Em 1857 nasce em Portalegre George Wheelhouse Robinson que viria a suceder ao pai na liderança da empresa e a marcar definitivamente a comunidade local. No início do século XX, a "Fábrica da Rolha" como então era conhecida, empregava mais de 2000 trabalhadores. É o próprio Wheelhouse (patrão) que cria o primeiro sindicato operário da história da actividade corticeira, mas também uma creche para os filhos dos operários e a cooperativa de abastecimento operária.

Entre 1910 e 1915 instala a primeira produção de aglomerados de cortiça para revestimento e deixa claro o seu pensamento como empresário: "Preciso da cooperação dos operários e confio em que não me faltará; bem como em que patrão e operários andarão sempre unidos, porque da sua união há-de nascer o bem de um e outros." Introduz alterações tecnológicas, incorporando na linha de produção uma máquina a vapor, um gerador eléctrico, novos métodos de corte e brocagem de rolhas e racionaliza os métodos de trabalho. "Robinson" passa a ser uma referência mundial em aglomerados e revestimentos.

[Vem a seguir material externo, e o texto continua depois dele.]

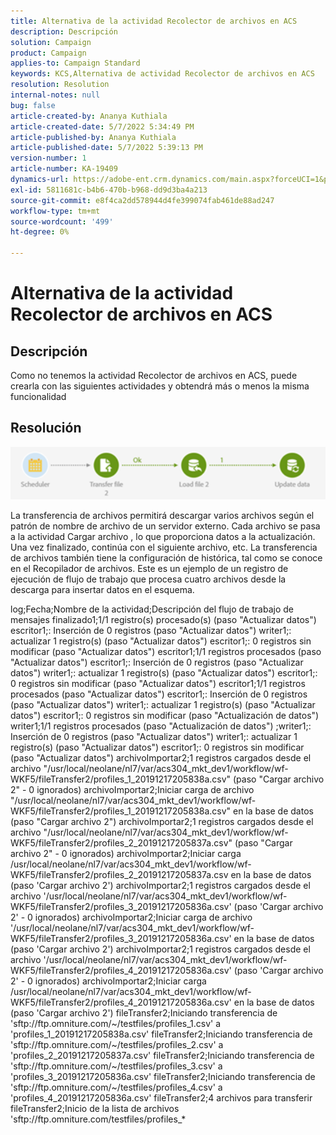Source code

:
 ```yaml
---
title: Alternativa de la actividad Recolector de archivos en ACS
description: Descripción
solution: Campaign
product: Campaign
applies-to: Campaign Standard
keywords: KCS,Alternativa de actividad Recolector de archivos en ACS
resolution: Resolution
internal-notes: null
bug: false
article-created-by: Ananya Kuthiala
article-created-date: 5/7/2022 5:34:49 PM
article-published-by: Ananya Kuthiala
article-published-date: 5/7/2022 5:39:13 PM
version-number: 1
article-number: KA-19409
dynamics-url: https://adobe-ent.crm.dynamics.com/main.aspx?forceUCI=1&pagetype=entityrecord&etn=knowledgearticle&id=54f385fb-2bce-ec11-a7b5-0022480a8e40
exl-id: 5811681c-b4b6-470b-b968-dd9d3ba4a213
source-git-commit: e8f4ca2dd578944d4fe399074fab461de88ad247
workflow-type: tm+mt
source-wordcount: '499'
ht-degree: 0%

---
```


# Alternativa de la actividad Recolector de archivos en ACS

## Descripción

Como no tenemos la actividad Recolector de archivos en ACS, puede crearla con las siguientes actividades y obtendrá más o menos la misma funcionalidad

## Resolución


![](assets/8e624e34-2cce-ec11-a7b5-0022480a8e40.png)



La transferencia de archivos permitirá descargar varios archivos según el patrón de nombre de archivo de un servidor externo. Cada archivo se pasa a la actividad Cargar archivo , lo que proporciona datos a la actualización.
Una vez finalizado, continúa con el siguiente archivo, etc.
La transferencia de archivos también tiene la configuración de histórica, tal como se conoce en el Recopilador de archivos.
Este es un ejemplo de un registro de ejecución de flujo de trabajo que procesa cuatro archivos desde la descarga para insertar datos en el esquema.

log;Fecha;Nombre de la actividad;Descripción del flujo de trabajo de mensajes finalizado1;1/1 registro(s) procesado(s) (paso &quot;Actualizar datos&quot;) escritor1;: Inserción de 0 registros (paso &quot;Actualizar datos&quot;) writer1;: actualizar 1 registro(s) (paso &quot;Actualizar datos&quot;) escritor1;: 0 registros sin modificar (paso &quot;Actualizar datos&quot;) escritor1;1/1 registros procesados (paso &quot;Actualizar datos&quot;) escritor1;: Inserción de 0 registros (paso &quot;Actualizar datos&quot;) writer1;: actualizar 1 registro(s) (paso &quot;Actualizar datos&quot;) escritor1;: 0 registros sin modificar (paso &quot;Actualizar datos&quot;) escritor1;1/1 registros procesados (paso &quot;Actualizar datos&quot;) escritor1;: Inserción de 0 registros (paso &quot;Actualizar datos&quot;) writer1;: actualizar 1 registro(s) (paso &quot;Actualizar datos&quot;) escritor1;: 0 registros sin modificar (paso &quot;Actualización de datos&quot;) writer1;1/1 registros procesados (paso &quot;Actualización de datos&quot;) ;writer1;: Inserción de 0 registros (paso &quot;Actualizar datos&quot;) writer1;: actualizar 1 registro(s) (paso &quot;Actualizar datos&quot;) escritor1;: 0 registros sin modificar (paso &quot;Actualizar datos&quot;) archivoImportar2;1 registros cargados desde el archivo &quot;/usr/local/neolane/nl7/var/acs304_mkt_dev1/workflow/wf-WKF5/fileTransfer2/profiles_1_20191217205838a.csv&quot; (paso &quot;Cargar archivo 2&quot; - 0 ignorados) archivoImportar2;Iniciar carga de archivo &quot;/usr/local/neolane/nl7/var/acs304_mkt_dev1/workflow/wf-WKF5/fileTransfer2/profiles_1_20191217205838a.csv&quot; en la base de datos (paso &quot;Cargar archivo 2&quot;) archivoImportar2;1 registros cargados desde el archivo &quot;/usr/local/neolane/nl7/var/acs304_mkt_dev1/workflow/wf-WKF5/fileTransfer2/profiles_2_20191217205837a.csv&quot; (paso &quot;Cargar archivo 2&quot; - 0 ignorados) archivoImportar2;Iniciar carga /usr/local/neolane/nl7/var/acs304_mkt_dev1/workflow/wf-WKF5/fileTransfer2/profiles_2_20191217205837a.csv en la base de datos (paso &#39;Cargar archivo 2&#39;) archivoImportar2;1 registros cargados desde el archivo &#39;/usr/local/neolane/nl7/var/acs304_mkt_dev1/workflow/wf-WKF5/fileTransfer2/profiles_3_20191217205836a.csv&#39; (paso &#39;Cargar archivo 2&#39; - 0 ignorados) archivoImportar2;Iniciar carga de archivo &#39;/usr/local/neolane/nl7/var/acs304_mkt_dev1/workflow/wf-WKF5/fileTransfer2/profiles_3_20191217205836a.csv&#39; en la base de datos (paso &#39;Cargar archivo 2&#39;) archivoImportar2;1 registros cargados desde el archivo &#39;/usr/local/neolane/nl7/var/acs304_mkt_dev1/workflow/wf-WKF5/fileTransfer2/profiles_4_20191217205836a.csv&#39; (paso &#39;Cargar archivo 2&#39; - 0 ignorados) archivoImportar2;Iniciar carga /usr/local/neolane/nl7/var/acs304_mkt_dev1/workflow/wf-WKF5/fileTransfer2/profiles_4_20191217205836a.csv&#39; en la base de datos (paso &#39;Cargar archivo 2&#39;) fileTransfer2;Iniciando transferencia de &#39;sftp://ftp.omniture.com/~/testfiles/profiles_1.csv&#39; a &#39;profiles_1_20191217205838a.csv&#39; fileTransfer2;Iniciando transferencia de &#39;sftp://ftp.omniture.com/~/testfiles/profiles_2.csv&#39; a &#39;profiles_2_20191217205837a.csv&#39; fileTransfer2;Iniciando transferencia de &#39;sftp://ftp.omniture.com/~/testfiles/profiles_3.csv&#39; a &#39;profiles_3_20191217205836a.csv&#39; fileTransfer2;Iniciando transferencia de &#39;sftp://ftp.omniture.com/~/testfiles/profiles_4.csv&#39; a &#39;profiles_4_20191217205836a.csv&#39; fileTransfer2;4 archivos para transferir fileTransfer2;Inicio de la lista de archivos &#39;sftp://ftp.omniture.com/testfiles/profiles_\*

António Martinó que em 2012 criou o blogue Largo dos Correios, com a secção A "minha" Fábrica da Rolha, reconheceu ao PÚBLICO que a empresa nunca mais se modernizou e que os sinais de envelhecimento, "nas máquinas, nos edifícios e na vontade dos homens", já eram patentes nos anos 70.

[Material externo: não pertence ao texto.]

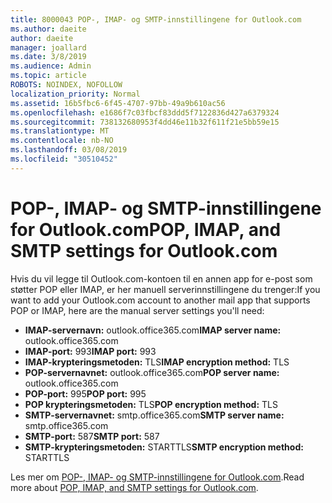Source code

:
 ```yaml
---
title: 8000043 POP-, IMAP- og SMTP-innstillingene for Outlook.com
ms.author: daeite
author: daeite
manager: joallard
ms.date: 3/8/2019
ms.audience: Admin
ms.topic: article
ROBOTS: NOINDEX, NOFOLLOW
localization_priority: Normal
ms.assetid: 16b5fbc6-6f45-4707-97bb-49a9b610ac56
ms.openlocfilehash: e1686f7c03fbcf83ddd5f7122836d427a6379324
ms.sourcegitcommit: 738132680953f4dd46e11b32f611f21e5bb59e15
ms.translationtype: MT
ms.contentlocale: nb-NO
ms.lasthandoff: 03/08/2019
ms.locfileid: "30510452"
---
```

# <a name="pop-imap-and-smtp-settings-for-outlookcom"></a><span data-ttu-id="1ae70-102">POP-, IMAP- og SMTP-innstillingene for Outlook.com</span><span class="sxs-lookup"><span data-stu-id="1ae70-102">POP, IMAP, and SMTP settings for Outlook.com</span></span>

<span data-ttu-id="1ae70-103">Hvis du vil legge til Outlook.com-kontoen til en annen app for e-post som støtter POP eller IMAP, er her manuell serverinnstillingene du trenger:</span><span class="sxs-lookup"><span data-stu-id="1ae70-103">If you want to add your Outlook.com account to another mail app that supports POP or IMAP, here are the manual server settings you'll need:</span></span>
  
- <span data-ttu-id="1ae70-104">**IMAP-servernavn:** outlook.office365.com</span><span class="sxs-lookup"><span data-stu-id="1ae70-104">**IMAP server name:** outlook.office365.com</span></span> 
- <span data-ttu-id="1ae70-105">**IMAP-port:** 993</span><span class="sxs-lookup"><span data-stu-id="1ae70-105">**IMAP port:** 993</span></span>   
- <span data-ttu-id="1ae70-106">**IMAP-krypteringsmetoden:** TLS</span><span class="sxs-lookup"><span data-stu-id="1ae70-106">**IMAP encryption method:** TLS</span></span>   
- <span data-ttu-id="1ae70-107">**POP-servernavnet:** outlook.office365.com</span><span class="sxs-lookup"><span data-stu-id="1ae70-107">**POP server name:** outlook.office365.com</span></span>  
- <span data-ttu-id="1ae70-108">**POP-port:** 995</span><span class="sxs-lookup"><span data-stu-id="1ae70-108">**POP port:** 995</span></span>  
- <span data-ttu-id="1ae70-109">**POP krypteringsmetoden:** TLS</span><span class="sxs-lookup"><span data-stu-id="1ae70-109">**POP encryption method:** TLS</span></span>  
- <span data-ttu-id="1ae70-110">**SMTP-servernavnet:** smtp.office365.com</span><span class="sxs-lookup"><span data-stu-id="1ae70-110">**SMTP server name:** smtp.office365.com</span></span> 
- <span data-ttu-id="1ae70-111">**SMTP-port:** 587</span><span class="sxs-lookup"><span data-stu-id="1ae70-111">**SMTP port:** 587</span></span> 
- <span data-ttu-id="1ae70-112">**SMTP-krypteringsmetoden:** STARTTLS</span><span class="sxs-lookup"><span data-stu-id="1ae70-112">**SMTP encryption method:** STARTTLS</span></span> 

<span data-ttu-id="1ae70-113">Les mer om [POP-, IMAP- og SMTP-innstillingene for Outlook.com](https://go.microsoft.com/fwlink/p/?linkid=2001402&amp;clcid=0x409).</span><span class="sxs-lookup"><span data-stu-id="1ae70-113">Read more about [POP, IMAP, and SMTP settings for Outlook.com](https://go.microsoft.com/fwlink/p/?linkid=2001402&amp;clcid=0x409).</span></span>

A ex-administradora Manuela Mendes, que viveu o problema, lamenta que a empresa não tenha sido incluída nas prioridades dos Governos dos anos 80 e 90 "como foram as multinacionais que se instalaram em Portalegre e que já desapareceram."

No Space Shuttle

A insolvência surge em 2009, lançando no desemprego 150 trabalhadores. Para trás ficaram mais de 160 anos da história corticeira que "interessa estudar e preservar do ponto de vista social e arqueológico-industrial", reclama Manuela Cunha, do PEV que realizou em Fevereiro, o primeiro debate público no interior das instalações da Fábrica Robinson, para reivindicar a salvaguarda do seu património. "Fizemos o debate no meio de um dilúvio de cascatas de água que caiam sobre as máquinas" prossegue Manuela Cunha, alertando para o risco de as duas chaminés da fábrica cairem.

"Se não se intervier, acontece uma catástrofe" adverte, defendendo a preservação patrimonial dos sete hectares das área ocupada pelas instalações da Robinson, onde chegaram a ser fabricados "componentes para os Space Shuttle revela.